Did you know that the electricity used to produce bitcoins is equivalent to that consumed by countries like Argentina or Greece? The fact is true, but it is one of many things that make no sense and serve to describe the aura of irrationality that surrounds this cryptocurrency.
Bitcoins are lines of computer code created by digital laborers called miners. They use special software that produces blocks from which bitcoins are made. The miners’ job is to produce the coins, confirm transactions and enforce the security of the system. They are paid in exchange for their work in satoshis, a virtual unit that is convertible into bitcoins. The miners are unremarkable, but the companies involved in this type of mining are increasingly visible. They have names like Riot Blockchain; Bitmain; Blockcap; and Argo Blockchain.
Although blockchain is closely related to new cryptocurrencies or cryptocurrencies, it is logical to ask whether this system would be valid for other types of transactions, and the answer is a resounding yes. That is what the Ethereum platform, which has its own blockchain and its own currency, called Ether, has been trying to achieve since its inception. Unlike bitcoin, the transactions here are smart contracts -programmers love this concept-, which can be more or less complex and allow all kinds of transactions to be defined. As with bitcoin, the beauty of those transactions is that they will remain on the blockchain, unalterable and accessible for the lifetime of that blockchain.

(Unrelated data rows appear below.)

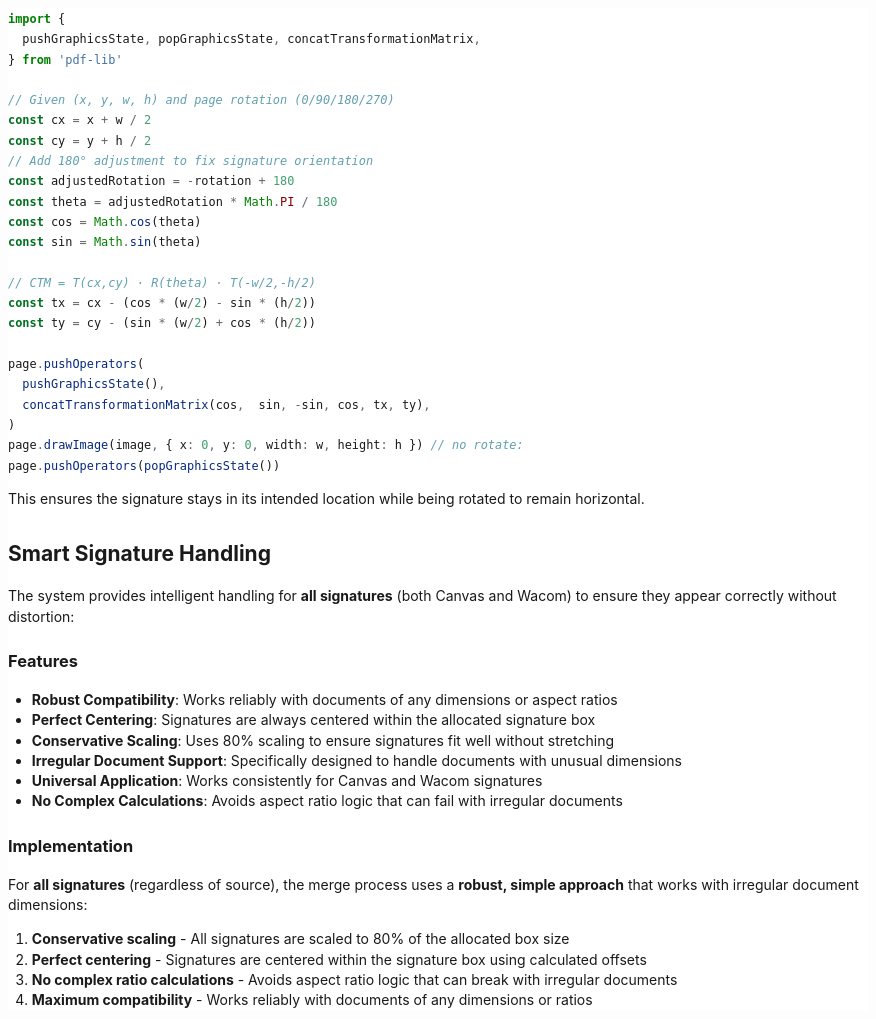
 ```typescript
import {
  pushGraphicsState, popGraphicsState, concatTransformationMatrix,
} from 'pdf-lib'

// Given (x, y, w, h) and page rotation (0/90/180/270)
const cx = x + w / 2
const cy = y + h / 2
// Add 180° adjustment to fix signature orientation
const adjustedRotation = -rotation + 180
const theta = adjustedRotation * Math.PI / 180
const cos = Math.cos(theta)
const sin = Math.sin(theta)

// CTM = T(cx,cy) · R(theta) · T(-w/2,-h/2)
const tx = cx - (cos * (w/2) - sin * (h/2))
const ty = cy - (sin * (w/2) + cos * (h/2))

page.pushOperators(
  pushGraphicsState(),
  concatTransformationMatrix(cos,  sin, -sin, cos, tx, ty),
)
page.drawImage(image, { x: 0, y: 0, width: w, height: h }) // no rotate:
page.pushOperators(popGraphicsState())
```

This ensures the signature stays in its intended location while being rotated to remain horizontal.

## Smart Signature Handling

The system provides intelligent handling for **all signatures** (both Canvas and Wacom) to ensure they appear correctly without distortion:

### Features
- **Robust Compatibility**: Works reliably with documents of any dimensions or aspect ratios
- **Perfect Centering**: Signatures are always centered within the allocated signature box
- **Conservative Scaling**: Uses 80% scaling to ensure signatures fit well without stretching
- **Irregular Document Support**: Specifically designed to handle documents with unusual dimensions
- **Universal Application**: Works consistently for Canvas and Wacom signatures
- **No Complex Calculations**: Avoids aspect ratio logic that can fail with irregular documents

### Implementation
For **all signatures** (regardless of source), the merge process uses a **robust, simple approach** that works with irregular document dimensions:

1. **Conservative scaling** - All signatures are scaled to 80% of the allocated box size
2. **Perfect centering** - Signatures are centered within the signature box using calculated offsets
3. **No complex ratio calculations** - Avoids aspect ratio logic that can break with irregular documents
4. **Maximum compatibility** - Works reliably with documents of any dimensions or ratios

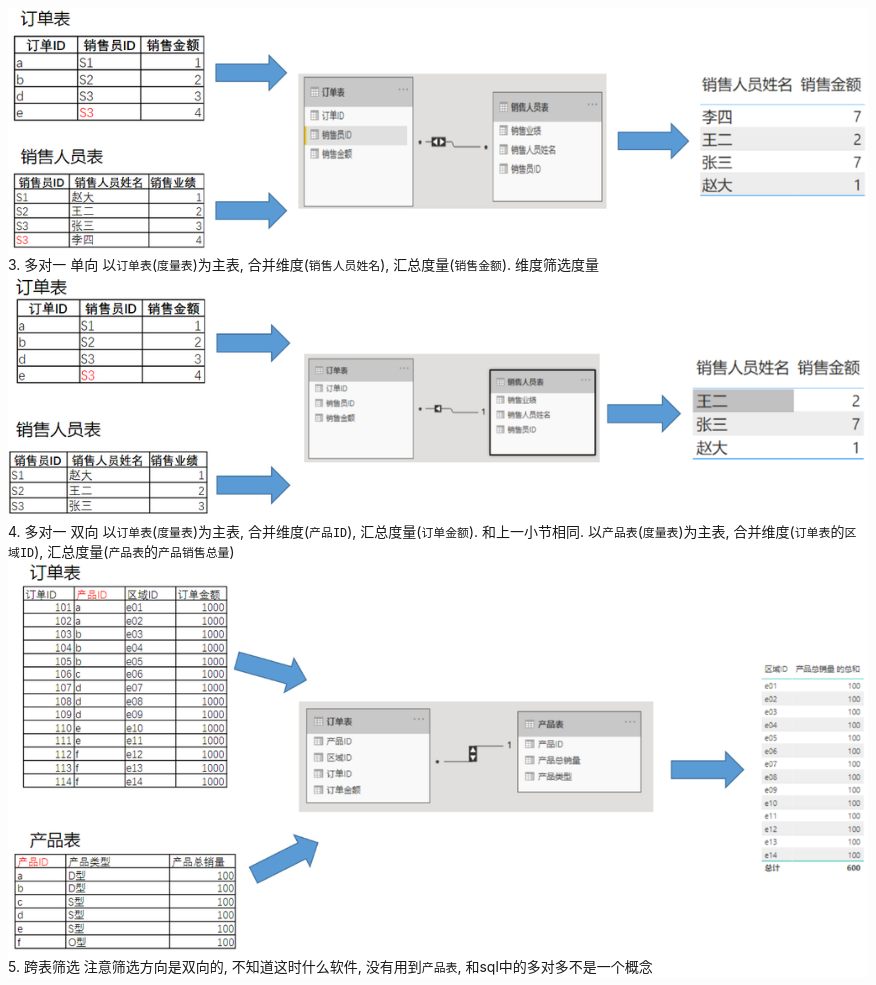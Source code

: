 ![](./cda_level1/34.png)
3. 多对一 单向
以`订单表`(`度量表`)为主表, 合并维度(`销售人员姓名`), 汇总度量(`销售金额`). 维度筛选度量
![](./cda_level1/35.png)
4. 多对一 双向
以`订单表`(`度量表`)为主表, 合并维度(`产品ID`), 汇总度量(`订单金额`). 和上一小节相同.
以`产品表`(`度量表`)为主表, 合并维度(`订单表`的`区域ID`), 汇总度量(`产品表`的`产品销售总量`)
![](./cda_level1/36.png)
5. 跨表筛选
注意筛选方向是双向的, 不知道这时什么软件, 没有用到`产品表`, 和sql中的多对多不是一个概念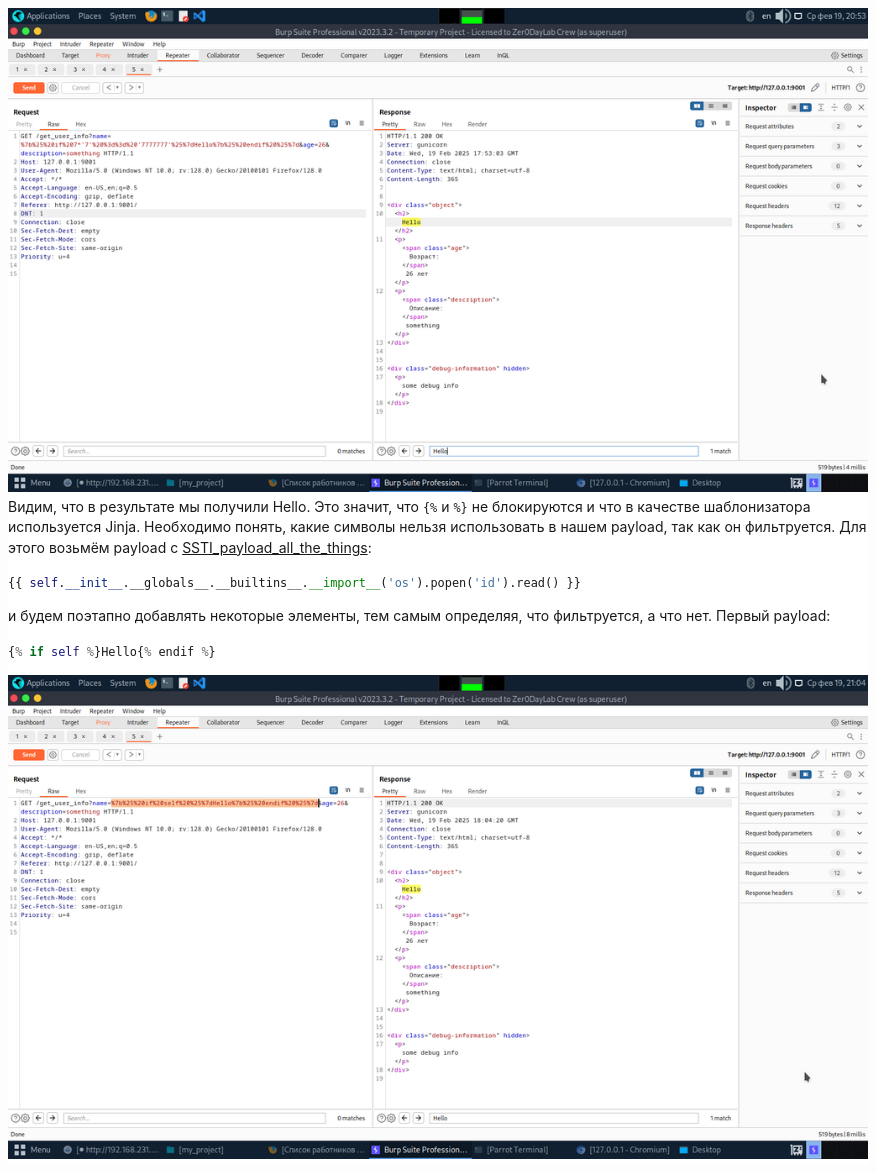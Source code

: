 ![](./img/img_5.png)
Видим, что в результате мы получили Hello. Это значит, что `{%` и `%}` не блокируются и что в качестве шаблонизатора используется Jinja.
Необходимо понять, какие символы нельзя использовать в нашем payload, так как он фильтруется. Для этого возьмём payload с  [SSTI_payload_all_the_things](https://github.com/swisskyrepo/PayloadsAllTheThings/tree/master/Server%20Side%20Template%20Injection):
```python
{{ self.__init__.__globals__.__builtins__.__import__('os').popen('id').read() }}
```
и будем поэтапно добавлять некоторые элементы, тем самым определяя, что фильтруется, а что нет.
Первый payload:
```python
{% if self %}Hello{% endif %}
```
![](./img/img_6.png)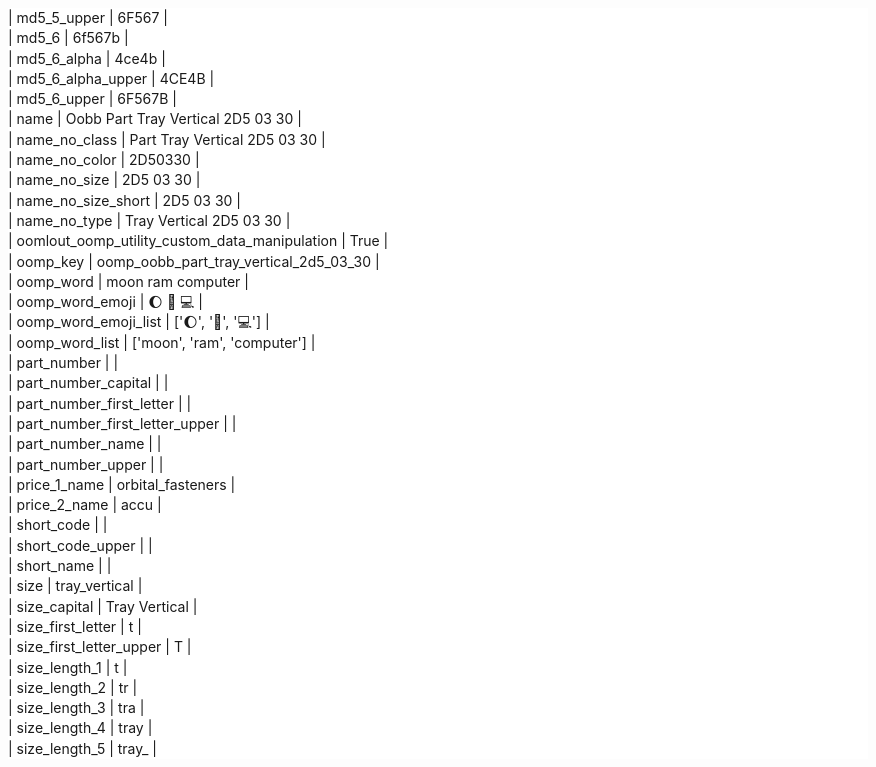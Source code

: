 | md5_5_upper | 6F567 |  
| md5_6 | 6f567b |  
| md5_6_alpha | 4ce4b |  
| md5_6_alpha_upper | 4CE4B |  
| md5_6_upper | 6F567B |  
| name | Oobb Part Tray Vertical 2D5 03 30 |  
| name_no_class | Part Tray Vertical 2D5 03 30 |  
| name_no_color | 2D50330 |  
| name_no_size | 2D5 03 30 |  
| name_no_size_short | 2D5 03 30 |  
| name_no_type | Tray Vertical 2D5 03 30 |  
| oomlout_oomp_utility_custom_data_manipulation | True |  
| oomp_key | oomp_oobb_part_tray_vertical_2d5_03_30 |  
| oomp_word | moon ram computer |  
| oomp_word_emoji | :moon: :ram: :computer: |  
| oomp_word_emoji_list | [':moon:', ':ram:', ':computer:'] |  
| oomp_word_list | ['moon', 'ram', 'computer'] |  
| part_number |  |  
| part_number_capital |  |  
| part_number_first_letter |  |  
| part_number_first_letter_upper |  |  
| part_number_name |  |  
| part_number_upper |  |  
| price_1_name | orbital_fasteners |  
| price_2_name | accu |  
| short_code |  |  
| short_code_upper |  |  
| short_name |  |  
| size | tray_vertical |  
| size_capital | Tray Vertical |  
| size_first_letter | t |  
| size_first_letter_upper | T |  
| size_length_1 | t |  
| size_length_2 | tr |  
| size_length_3 | tra |  
| size_length_4 | tray |  
| size_length_5 | tray_ |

If we go to the extreme, Ethereum could basically replace any middleman, replacing products and services that rely on third parties to be fully decentralized. This is just one of the alternatives that have been generated with the blockchain as the protagonist, and in fact there are many ideas that seek to exploit the benefits of a technology that has a virtually unlimited scope.
Among these, the following stand out:
The above are just a few examples of the application of blockchain to all kinds of areas, but there are many, many more.
Likewise, bitcoin experts reveal that one of its greatest potentials will be Smart Contracts. That is, with blockchain technology, agreements and transactions can be made with confidence, without revealing confidential information between the two parties. For example: sale of products, house rentals, cars, etc.; all online.
On the other hand, the blockchain will be essential for the Internet of things. Many projects are currently being researched to implement the blockchain as a structure to support them. In conclusion, it will be in a matter of years when we will be able to see if it will really become the technology of the future and its expansion in the world will displace traditional banking.
Let’s take note from now on: the presence of Blockchain technology could generate a great impact in the economic and financial world by accelerating the processes of disintermediation, decentralization and disinstallation in favor of individuals and their access to products and/or services.